The history of religious Jewish music is about the cantorial, synagogal, and the Temple music from Biblical to Modern times. The earliest synagogal music was based on the same system as that used in the Temple in Jerusalem. According to the Mishnah, the regular Temple orchestra consisted of twelve instruments, and the choir of twelve male singers. A number of additional instruments were known to the ancient Hebrews, though they were not included in the regular orchestra of the Temple: the uggav (small flute), the abbuv (a reed flute or oboe-like instrument).

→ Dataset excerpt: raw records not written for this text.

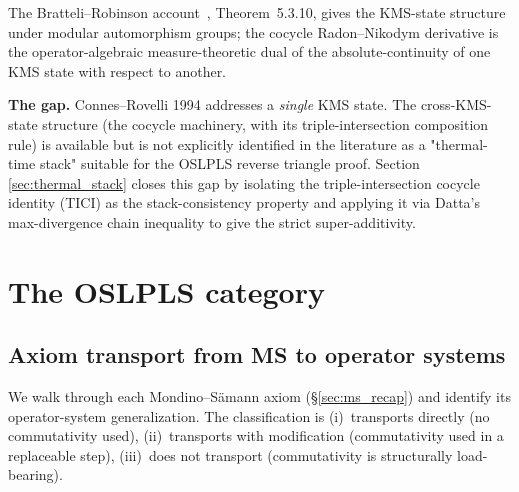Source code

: \documentclass[11pt,a4paper]{article}
\theoremstyle{plain}
\theoremstyle{definition}
\begin{document}
The Bratteli--Robinson account~\cite{bratteli_robinson1981},
Theorem~5.3.10, gives the KMS-state structure under modular
automorphism groups; the cocycle Radon--Nikodym derivative is the
operator-algebraic measure-theoretic dual of the absolute-continuity
of one KMS state with respect to another.

\textbf{The gap.} Connes--Rovelli 1994 addresses a \emph{single} KMS
state. The cross-KMS-state structure (the cocycle machinery, with
its triple-intersection composition rule) is available but is not
explicitly identified in the literature as a "thermal-time stack"
suitable for the OSLPLS reverse triangle proof. Section
\ref{sec:thermal_stack} closes this gap by isolating the
triple-intersection cocycle identity (TICI) as the stack-consistency
property and applying it via Datta's max-divergence chain inequality
to give the strict super-additivity.

\section{The OSLPLS category}\label{sec:oslpls_category}

\subsection{Axiom transport from MS to operator systems}
\label{sec:axiom_transport}

We walk through each Mondino--S\"amann axiom (\S\ref{sec:ms_recap})
and identify its operator-system generalization. The classification is
(i)~transports directly (no commutativity used), (ii)~transports with
modification (commutativity used in a replaceable step),
(iii)~does not transport (commutativity is structurally
load-bearing).
\end{document}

After the destruction of the Temple and the subsequent diaspora of the Jewish people, music was initially banned. Later, these restrictions would relax, save for the Jews of Yemen who maintained strict adherence to Talmudic and Maimonidean halakha and "instead of developing the playing of musical instruments, they perfected singing and rhythm." (See Yemenite Jewish poetry. For the modern Yemenite-Israeli musical phenomenon, however, see Yemenite Jewish music.)

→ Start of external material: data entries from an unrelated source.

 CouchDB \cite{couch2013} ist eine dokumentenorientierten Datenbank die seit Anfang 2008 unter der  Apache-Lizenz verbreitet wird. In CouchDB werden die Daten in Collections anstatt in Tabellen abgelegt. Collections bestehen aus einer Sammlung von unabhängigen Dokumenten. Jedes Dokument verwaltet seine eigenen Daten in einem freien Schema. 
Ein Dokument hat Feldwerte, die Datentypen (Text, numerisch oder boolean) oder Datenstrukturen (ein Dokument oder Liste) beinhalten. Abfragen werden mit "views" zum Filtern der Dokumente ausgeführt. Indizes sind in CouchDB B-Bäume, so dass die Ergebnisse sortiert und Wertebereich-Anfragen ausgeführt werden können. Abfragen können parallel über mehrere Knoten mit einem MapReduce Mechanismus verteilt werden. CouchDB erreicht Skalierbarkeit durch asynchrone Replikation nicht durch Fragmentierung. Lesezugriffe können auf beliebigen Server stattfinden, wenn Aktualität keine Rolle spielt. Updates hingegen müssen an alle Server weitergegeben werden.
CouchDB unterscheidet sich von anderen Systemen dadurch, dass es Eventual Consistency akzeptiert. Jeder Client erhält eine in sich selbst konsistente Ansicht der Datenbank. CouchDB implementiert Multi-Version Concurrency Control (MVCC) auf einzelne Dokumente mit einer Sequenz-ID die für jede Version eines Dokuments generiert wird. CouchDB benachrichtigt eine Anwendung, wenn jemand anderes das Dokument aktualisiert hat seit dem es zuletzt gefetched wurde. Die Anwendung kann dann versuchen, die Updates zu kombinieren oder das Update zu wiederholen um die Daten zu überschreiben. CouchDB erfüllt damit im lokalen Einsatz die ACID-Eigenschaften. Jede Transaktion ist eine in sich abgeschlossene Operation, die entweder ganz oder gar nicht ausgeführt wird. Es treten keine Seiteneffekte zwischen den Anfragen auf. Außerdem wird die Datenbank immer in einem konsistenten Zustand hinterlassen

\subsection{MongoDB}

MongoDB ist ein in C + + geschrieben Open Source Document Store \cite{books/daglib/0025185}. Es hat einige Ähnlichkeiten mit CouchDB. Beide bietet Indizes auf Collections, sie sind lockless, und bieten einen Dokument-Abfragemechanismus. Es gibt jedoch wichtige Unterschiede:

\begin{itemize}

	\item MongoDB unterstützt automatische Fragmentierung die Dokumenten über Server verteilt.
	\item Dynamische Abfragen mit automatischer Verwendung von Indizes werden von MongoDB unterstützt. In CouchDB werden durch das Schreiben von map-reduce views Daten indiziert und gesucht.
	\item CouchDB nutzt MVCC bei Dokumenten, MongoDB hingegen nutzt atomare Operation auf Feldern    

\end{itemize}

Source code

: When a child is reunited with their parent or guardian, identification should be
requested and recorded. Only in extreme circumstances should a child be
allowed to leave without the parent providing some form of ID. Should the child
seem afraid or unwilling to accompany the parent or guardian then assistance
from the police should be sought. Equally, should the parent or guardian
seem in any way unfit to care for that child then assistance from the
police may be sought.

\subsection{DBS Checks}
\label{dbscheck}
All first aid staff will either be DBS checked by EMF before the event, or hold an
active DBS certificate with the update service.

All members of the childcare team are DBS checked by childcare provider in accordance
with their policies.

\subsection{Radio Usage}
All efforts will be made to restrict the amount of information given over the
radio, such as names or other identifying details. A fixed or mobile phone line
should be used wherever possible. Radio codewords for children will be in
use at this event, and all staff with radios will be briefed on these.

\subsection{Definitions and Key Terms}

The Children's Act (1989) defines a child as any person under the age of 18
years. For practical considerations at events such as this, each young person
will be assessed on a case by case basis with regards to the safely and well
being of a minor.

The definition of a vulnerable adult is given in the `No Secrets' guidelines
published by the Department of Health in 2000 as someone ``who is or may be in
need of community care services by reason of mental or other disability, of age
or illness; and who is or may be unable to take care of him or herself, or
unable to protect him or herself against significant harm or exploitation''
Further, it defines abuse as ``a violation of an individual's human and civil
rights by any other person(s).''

It was with the piyyutim (liturgical poems) that Jewish music began to crystallize into definite form. The cantor sang the piyyutim to melodies selected by their writer or by himself, thus introducing fixed melodies into synagogal music. The music may have preserved a few phrases in the reading of Scripture which recalled songs from the Temple itself; but generally it echoed the tones which the Jew of each age and country heard around him, not merely in the actual borrowing of tunes, but more in the tonality on which the local music was based.
From the time of the Renaissance Jewish communities in western Europe have shown some interest in modernizing the service by introducing composed music on the European model. Salamone Rossi, a composer at the court of Mantua, published a volume of psalm settings in a Baroque style similar to Monteverdi, but this did not become widely popular in synagogue use until revived in the late 19th century. In the 18th century the Venice community commissioned a number of works from non-Jewish composers such as Carlo Grossi and Benedetto Marcello.